Its very clear that Optus's and Medibank's reputations around data security have been trashed, and will be for some time to come. Aussies have great memories. I’m not sure who once said,“Aussies will forgive a f#ck-up, but they’ll never forgive a cover-up”
Seemingly the crims simply walked through a figurative ‘open door’ at Optus and Medibank and made themselves comfy on the couches, put their feet up on the teak desks, and just paged through Optus and Medicare’s data at their leisure. (AKA your most private and personal information)
The ‘license of trust’ that customers expect with corporate Australia, and the shabby way in which customers have been (or have not been) communicated with through those breaches has seriously compromised that license.. Believe me. I’m an Optus Customer. No warm and fuzzy feel-good TV ad is going to repair my trust, and make me sleep better knowing that my passwords, passport, drivers licencce, bank deets, personal identifiers photos, credit card numbers, and transaction history is being traded on the dark web for rupees, drachmas, or a carton of Fosters.
It might have been an ambitious goal, but I was personally hoping that the hacks on Optus and Medibank might have sent some long overdue shockwaves through the corridors of every real estate profession.

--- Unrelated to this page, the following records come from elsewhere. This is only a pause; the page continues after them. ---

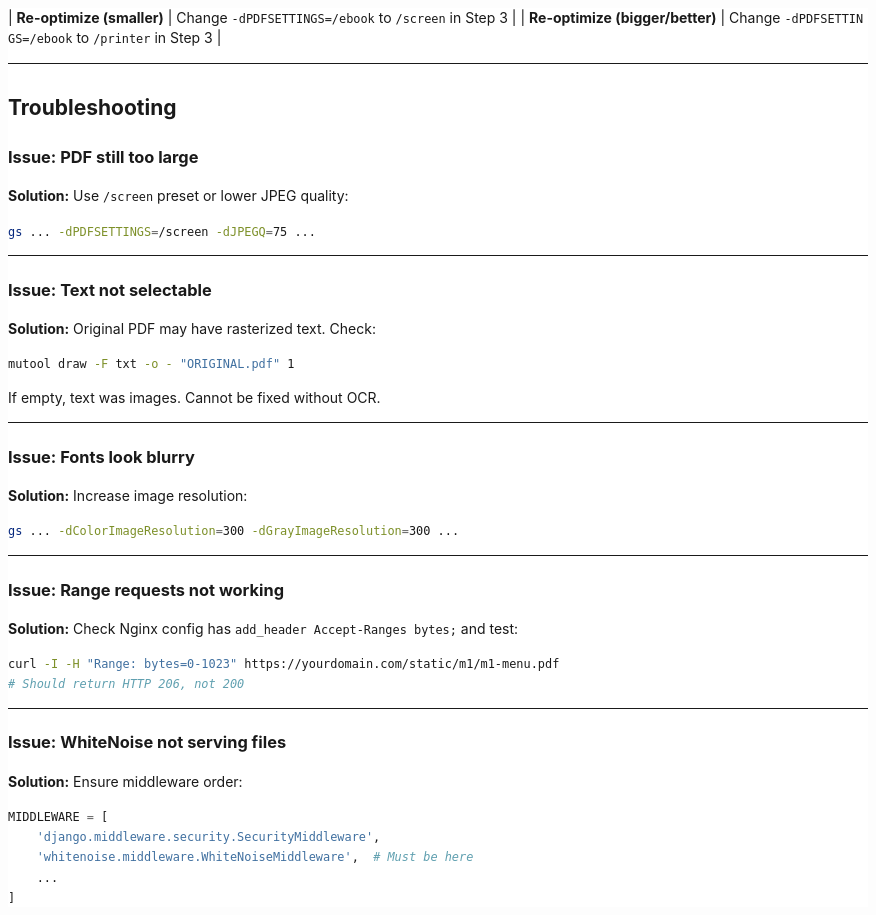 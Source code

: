 | **Re-optimize (smaller)** | Change `-dPDFSETTINGS=/ebook` to `/screen` in Step 3 |
| **Re-optimize (bigger/better)** | Change `-dPDFSETTINGS=/ebook` to `/printer` in Step 3 |

---

## Troubleshooting

### Issue: PDF still too large

**Solution:** Use `/screen` preset or lower JPEG quality:
```bash
gs ... -dPDFSETTINGS=/screen -dJPEGQ=75 ...
```

---

### Issue: Text not selectable

**Solution:** Original PDF may have rasterized text. Check:
```bash
mutool draw -F txt -o - "ORIGINAL.pdf" 1
```
If empty, text was images. Cannot be fixed without OCR.

---

### Issue: Fonts look blurry

**Solution:** Increase image resolution:
```bash
gs ... -dColorImageResolution=300 -dGrayImageResolution=300 ...
```

---

### Issue: Range requests not working

**Solution:** Check Nginx config has `add_header Accept-Ranges bytes;` and test:
```bash
curl -I -H "Range: bytes=0-1023" https://yourdomain.com/static/m1/m1-menu.pdf
# Should return HTTP 206, not 200
```

---

### Issue: WhiteNoise not serving files

**Solution:** Ensure middleware order:
```python
MIDDLEWARE = [
    'django.middleware.security.SecurityMiddleware',
    'whitenoise.middleware.WhiteNoiseMiddleware',  # Must be here
    ...
]
```
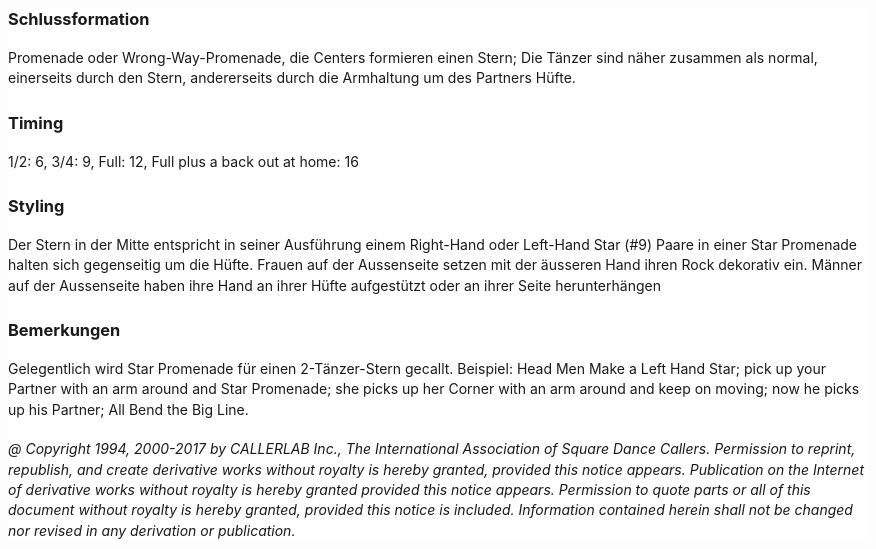 ### Schlussformation

Promenade oder Wrong-Way-Promenade, die Centers formieren einen Stern; Die Tänzer sind näher zusammen als normal, einerseits durch den Stern, andererseits durch die Armhaltung um des Partners Hüfte.

### Timing

1/2: 6, 3/4: 9, Full: 12, Full plus a back out at home: 16

### Styling

Der Stern in der Mitte entspricht in seiner Ausführung einem Right-Hand oder Left-Hand Star (#9) Paare in einer Star Promenade halten sich gegenseitig um die Hüfte. Frauen auf der Aussenseite setzen mit der äusseren Hand ihren Rock dekorativ ein. Männer auf der Aussenseite haben ihre Hand an ihrer Hüfte aufgestützt oder an ihrer Seite herunterhängen

### Bemerkungen

Gelegentlich wird Star Promenade für einen 2-Tänzer-Stern gecallt. Beispiel: Head Men Make a Left Hand Star; pick up your Partner with an arm around and Star Promenade; she picks up her Corner with an arm around and keep on moving; now he picks up his Partner; All Bend the Big Line.

###### @ Copyright 1994, 2000-2017 by CALLERLAB Inc., The International Association of Square Dance Callers. Permission to reprint, republish, and create derivative works without royalty is hereby granted, provided this notice appears. Publication on the Internet of derivative works without royalty is hereby granted provided this notice appears. Permission to quote parts or all of this document without royalty is hereby granted, provided this notice is included. Information contained herein shall not be changed nor revised in any derivation or publication.

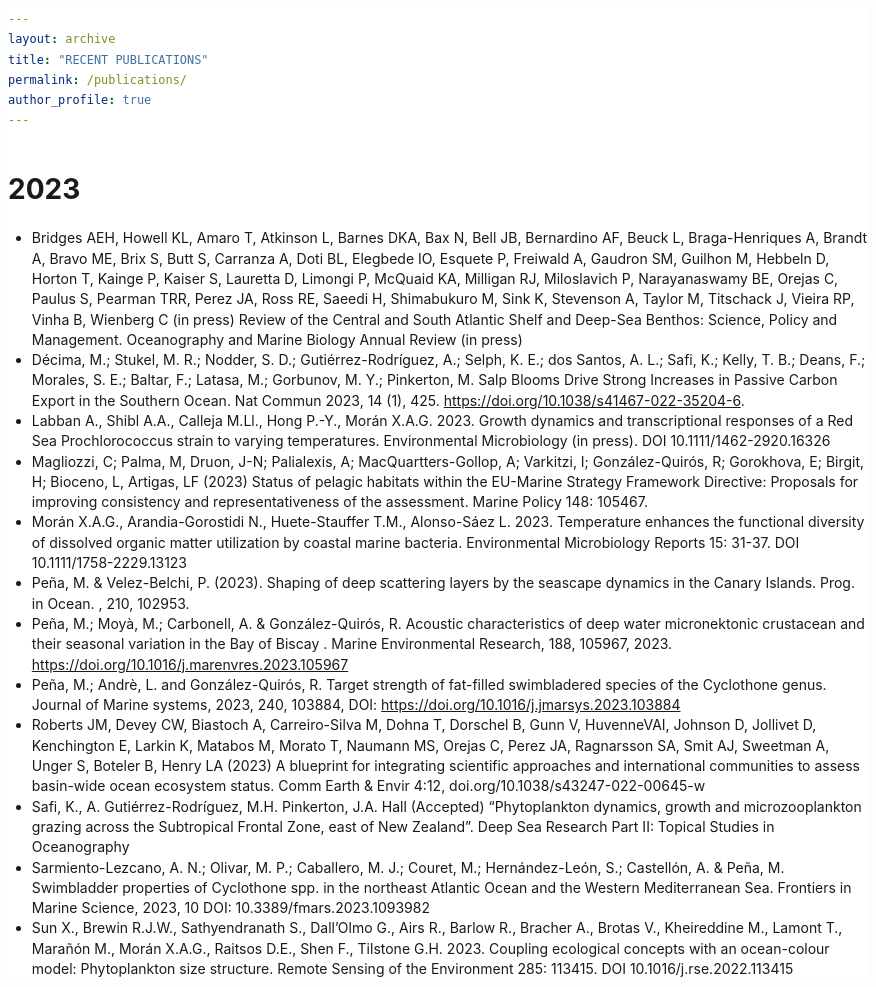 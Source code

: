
 ```yaml
---
layout: archive
title: "RECENT PUBLICATIONS"
permalink: /publications/
author_profile: true
---
```


# 2023
- Bridges AEH, Howell KL, Amaro T, Atkinson L, Barnes DKA, Bax N, Bell JB, Bernardino AF, Beuck L, Braga-Henriques A, Brandt A, Bravo ME, Brix S, Butt S, Carranza A, Doti BL, Elegbede IO, Esquete P, Freiwald A, Gaudron SM, Guilhon M, Hebbeln D, Horton T, Kainge P, Kaiser S, Lauretta D, Limongi P, McQuaid KA, Milligan RJ, Miloslavich P, Narayanaswamy BE, Orejas C, Paulus S, Pearman TRR, Perez JA, Ross RE, Saeedi H, Shimabukuro M, Sink K, Stevenson A, Taylor M, Titschack J, Vieira RP, Vinha B, Wienberg C (in press) Review of the Central and South Atlantic Shelf and Deep-Sea Benthos: Science, Policy and Management. Oceanography and Marine Biology Annual Review (in press)
- Décima, M.; Stukel, M. R.; Nodder, S. D.; Gutiérrez-Rodríguez, A.; Selph, K. E.; dos Santos, A. L.; Safi, K.; Kelly, T. B.; Deans, F.; Morales, S. E.; Baltar, F.; Latasa, M.; Gorbunov, M. Y.; Pinkerton, M. Salp Blooms Drive Strong Increases in Passive Carbon Export in the Southern Ocean. Nat Commun 2023, 14 (1), 425. https://doi.org/10.1038/s41467-022-35204-6.
- Labban A., Shibl A.A., Calleja M.Ll., Hong P.-Y., Morán X.A.G. 2023. Growth dynamics and transcriptional responses of a Red Sea Prochlorococcus strain to varying temperatures. Environmental Microbiology (in press). DOI 10.1111/1462-2920.16326
- Magliozzi, C; Palma, M, Druon, J-N; Palialexis, A; MacQuartters-Gollop, A; Varkitzi, I; González-Quirós, R; Gorokhova, E; Birgit, H; Bioceno, L, Artigas, LF (2023) Status of pelagic habitats within the EU-Marine Strategy Framework Directive: Proposals for improving consistency and representativeness of the assessment. Marine Policy 148: 105467.
- Morán X.A.G., Arandia-Gorostidi N., Huete-Stauffer T.M., Alonso-Sáez L. 2023. Temperature enhances the functional diversity of dissolved organic matter utilization by coastal marine bacteria. Environmental Microbiology Reports 15: 31-37. DOI 10.1111/1758-2229.13123
- Peña, M. & Velez-Belchi, P. (2023). Shaping of deep scattering layers by the seascape dynamics in the Canary Islands. Prog. in Ocean. , 210, 102953.
- Peña, M.; Moyà, M.; Carbonell, A. & González-Quirós, R. Acoustic characteristics of deep water micronektonic crustacean and their seasonal variation in the Bay of Biscay . Marine Environmental Research, 188, 105967, 2023. https://doi.org/10.1016/j.marenvres.2023.105967
- Peña, M.; Andrè, L. and González-Quirós, R. Target strength of fat-filled swimbladered species of the Cyclothone genus. Journal of Marine systems, 2023, 240, 103884, DOI: https://doi.org/10.1016/j.jmarsys.2023.103884
- Roberts JM, Devey CW, Biastoch A, Carreiro-Silva M, Dohna T, Dorschel B, Gunn V, HuvenneVAI, Johnson D, Jollivet D, Kenchington E, Larkin K, Matabos M, Morato T, Naumann MS, Orejas C, Perez JA, Ragnarsson SA, Smit AJ, Sweetman A, Unger S, Boteler B, Henry LA (2023) A blueprint for integrating scientific approaches and international communities to assess basin-wide ocean ecosystem status. Comm Earth & Envir 4:12, doi.org/10.1038/s43247-022-00645-w
- Safi, K., A. Gutiérrez-Rodríguez, M.H. Pinkerton, J.A. Hall (Accepted) “Phytoplankton dynamics, growth and microzooplankton grazing across the Subtropical Frontal Zone, east of New Zealand”. Deep Sea Research Part II: Topical Studies in Oceanography 
- Sarmiento-Lezcano, A. N.; Olivar, M. P.; Caballero, M. J.; Couret, M.; Hernández-León, S.; Castellón, A. & Peña, M. Swimbladder properties of Cyclothone spp. in the northeast Atlantic Ocean and the Western Mediterranean Sea. Frontiers in Marine Science, 2023, 10 DOI: 10.3389/fmars.2023.1093982
- Sun X., Brewin R.J.W., Sathyendranath S., Dall’Olmo G., Airs R., Barlow R., Bracher A., Brotas V., Kheireddine M., Lamont T., Marañón M., Morán X.A.G., Raitsos D.E., Shen F., Tilstone G.H. 2023. Coupling ecological concepts with an ocean-colour model: Phytoplankton size structure. Remote Sensing of the Environment 285: 113415. DOI 10.1016/j.rse.2022.113415
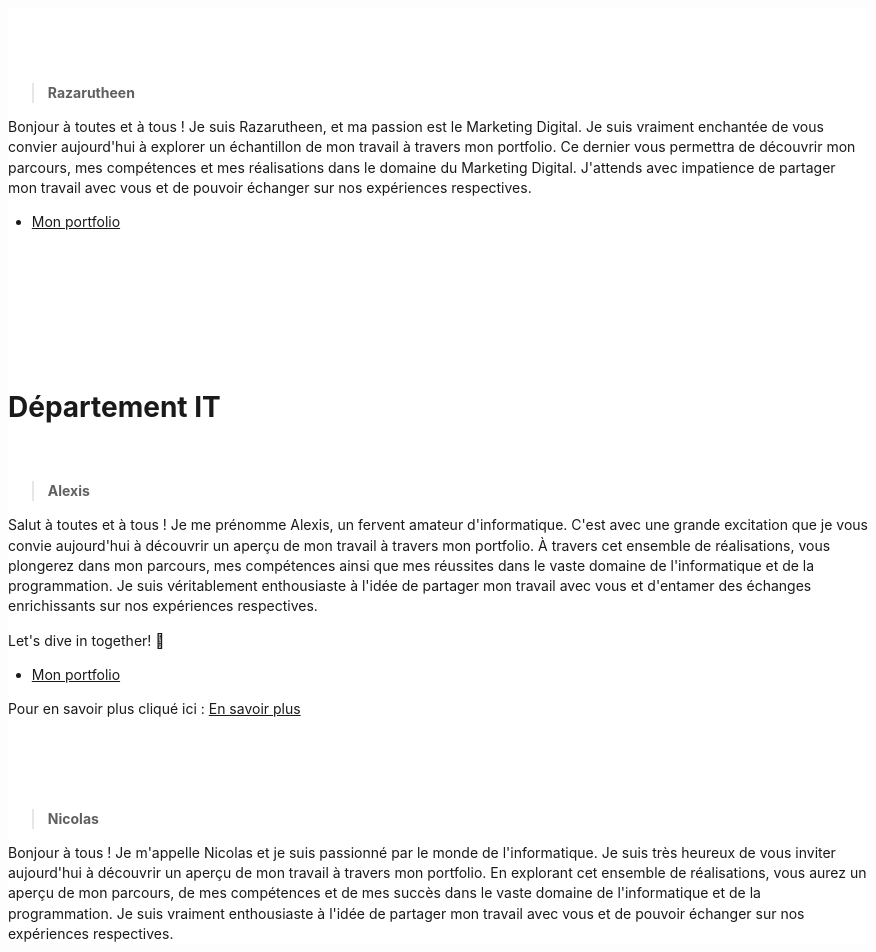 <br>
<br>
<br>


><B class="Color"> Razarutheen  </B>

<p>Bonjour à toutes et à tous ! Je suis Razarutheen, et ma passion est le Marketing Digital. Je suis vraiment enchantée de vous convier aujourd'hui à explorer un échantillon de mon travail à travers mon portfolio. Ce dernier vous permettra de découvrir mon parcours, mes compétences et mes réalisations dans le domaine du Marketing Digital. J'attends avec impatience de partager mon travail avec vous et de pouvoir échanger sur nos expériences respectives.</p>

- <a href="/assets/Razarutheen Mustafa Portfolio.pdf">Mon portfolio </a>




<br>
<br>
<br>
<br>
<br>

# Département IT

<br>


><B class="Color"> Alexis  </B>

<p>Salut à toutes et à tous ! Je me prénomme Alexis, un fervent amateur d'informatique. C'est avec une grande excitation que je vous convie aujourd'hui à découvrir un aperçu de mon travail à travers mon portfolio. À travers cet ensemble de réalisations, vous plongerez dans mon parcours, mes compétences ainsi que mes réussites dans le vaste domaine de l'informatique et de la programmation. Je suis véritablement enthousiaste à l'idée de partager mon travail avec vous et d'entamer des échanges enrichissants sur nos expériences respectives. </p>
<p> Let's dive in together! 💼 </p>

- <a href="/assets/Présentation Stratevo-2.pdf">Mon portfolio </a>

Pour en savoir plus cliqué ici : <a href="https://web-coast.info/realisations/"> En savoir plus </a>


<br>
<br>
<br>

><B class="Color"> Nicolas  </B>

<p>Bonjour à tous ! Je m'appelle Nicolas  et je suis passionné par le monde de l'informatique. Je suis très heureux de vous inviter aujourd'hui à découvrir un aperçu de mon travail à travers mon portfolio. En explorant cet ensemble de réalisations, vous aurez un aperçu de mon parcours, de mes compétences et de mes succès dans le vaste domaine de l'informatique et de la programmation. Je suis vraiment enthousiaste à l'idée de partager mon travail avec vous et de pouvoir échanger sur nos expériences respectives.</p>
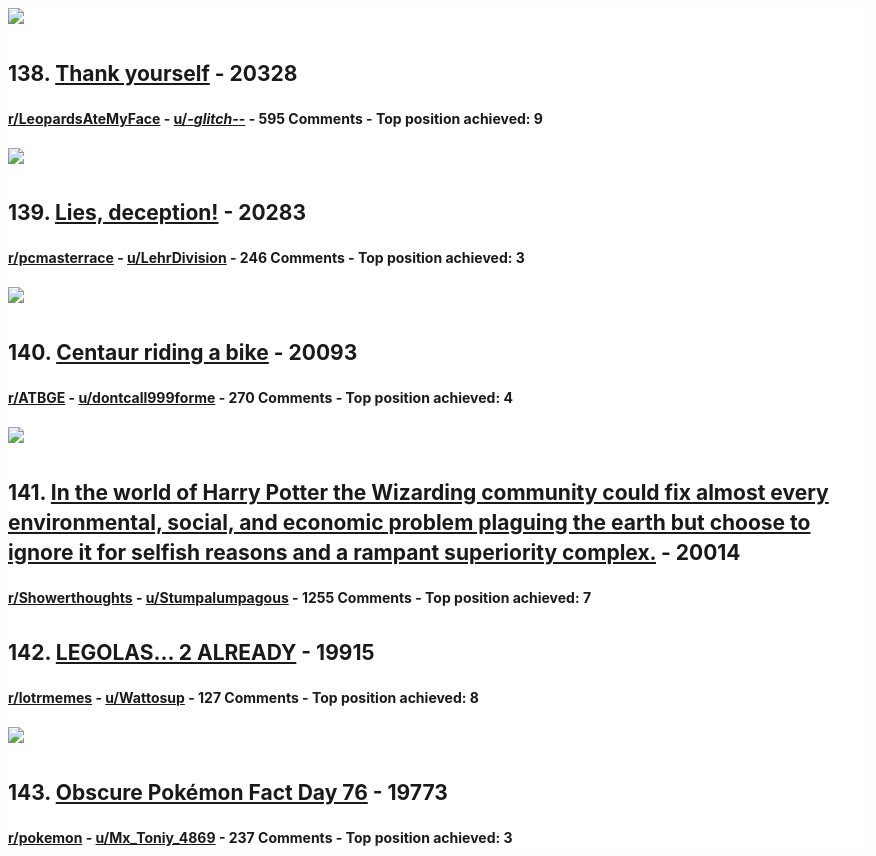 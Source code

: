 <a href="https://i.redd.it/89mncm94zko61.png"><img src="https://a.thumbs.redditmedia.com/IR46cl-PfhD0MjxNviVZ-mQgRNXR6B2-VfrPs7eOUY8.jpg"></img></a>

## 138. [Thank yourself](http://reddit.com/r/LeopardsAteMyFace/comments/mat44w/thank_yourself/) - 20328
#### [r/LeopardsAteMyFace](http://reddit.com/r/LeopardsAteMyFace) - [u/_-_glitch_-_-](http://reddit.com/u/_-_glitch_-_-) - 595 Comments - Top position achieved: 9

<a href="https://i.redd.it/8jkqqdq2dko61.jpg"><img src="https://b.thumbs.redditmedia.com/CqGApX8r6uemJzYvk9aWNO0H74jh2y6vgfNCK2z238U.jpg"></img></a>

## 139. [Lies, deception!](http://reddit.com/r/pcmasterrace/comments/mafuih/lies_deception/) - 20283
#### [r/pcmasterrace](http://reddit.com/r/pcmasterrace) - [u/LehrDivision](http://reddit.com/u/LehrDivision) - 246 Comments - Top position achieved: 3

<a href="https://i.redd.it/ird42rm7mio61.jpg"><img src="https://b.thumbs.redditmedia.com/yiYM-t8IWwLUHQKQqCYdRDfXD3FAN9pOS757TuSduhQ.jpg"></img></a>

## 140. [Centaur riding a bike](http://reddit.com/r/ATBGE/comments/macrdu/centaur_riding_a_bike/) - 20093
#### [r/ATBGE](http://reddit.com/r/ATBGE) - [u/dontcall999forme](http://reddit.com/u/dontcall999forme) - 270 Comments - Top position achieved: 4

<a href="https://v.redd.it/hkwuslfzqho61"><img src="https://b.thumbs.redditmedia.com/iEVnIRb_PD1A8NCiBYpeEOAWxfU_hIUF1efqmL07vrg.jpg"></img></a>

## 141. [In the world of Harry Potter the Wizarding community could fix almost every environmental, social, and economic problem plaguing the earth but choose to ignore it for selfish reasons and a rampant superiority complex.](http://reddit.com/r/Showerthoughts/comments/mamxby/in_the_world_of_harry_potter_the_wizarding/) - 20014
#### [r/Showerthoughts](http://reddit.com/r/Showerthoughts) - [u/Stumpalumpagous](http://reddit.com/u/Stumpalumpagous) - 1255 Comments - Top position achieved: 7

## 142. [LEGOLAS... 2 ALREADY](http://reddit.com/r/lotrmemes/comments/mahtse/legolas_2_already/) - 19915
#### [r/lotrmemes](http://reddit.com/r/lotrmemes) - [u/Wattosup](http://reddit.com/u/Wattosup) - 127 Comments - Top position achieved: 8

<a href="https://i.redd.it/jj1q9ssx9jo61.jpg"><img src="https://a.thumbs.redditmedia.com/6XbqqNP0yR_YBCEDQmObAmfZsjOT6q8APqLf65i-iX4.jpg"></img></a>

## 143. [Obscure Pokémon Fact Day 76](http://reddit.com/r/pokemon/comments/maiz27/obscure_pokémon_fact_day_76/) - 19773
#### [r/pokemon](http://reddit.com/r/pokemon) - [u/Mx_Toniy_4869](http://reddit.com/u/Mx_Toniy_4869) - 237 Comments - Top position achieved: 3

Our profession retains an enormous amount of personal data, and mounting evidence of a growing number of claims being made on cyber related crime by real estate insurance giants like AON’s professional indemnity expert Peter Lynch says there’s an opportunity for many business owners to be playing some very urgent catch-up.
Sadly, it seems that for many in our real estate profession, the warning bells are still falling on deaf ears in the belief that cyber security is not an issue in Australian real estate businesses.
If the Optus and Medicare hacks don’t do it for you, then please let me explain why I disagree vehemently with the apparent apathy across the profession on this issue.
For many moons, one of my favourite nocturnal pastimes was to see how many usernames and passwords I could gather from yellow post-it notes stuck to the sides of computer screens on full display to the world through offices windows at night. My record still stands at 23 in one night on the Sunny Coast.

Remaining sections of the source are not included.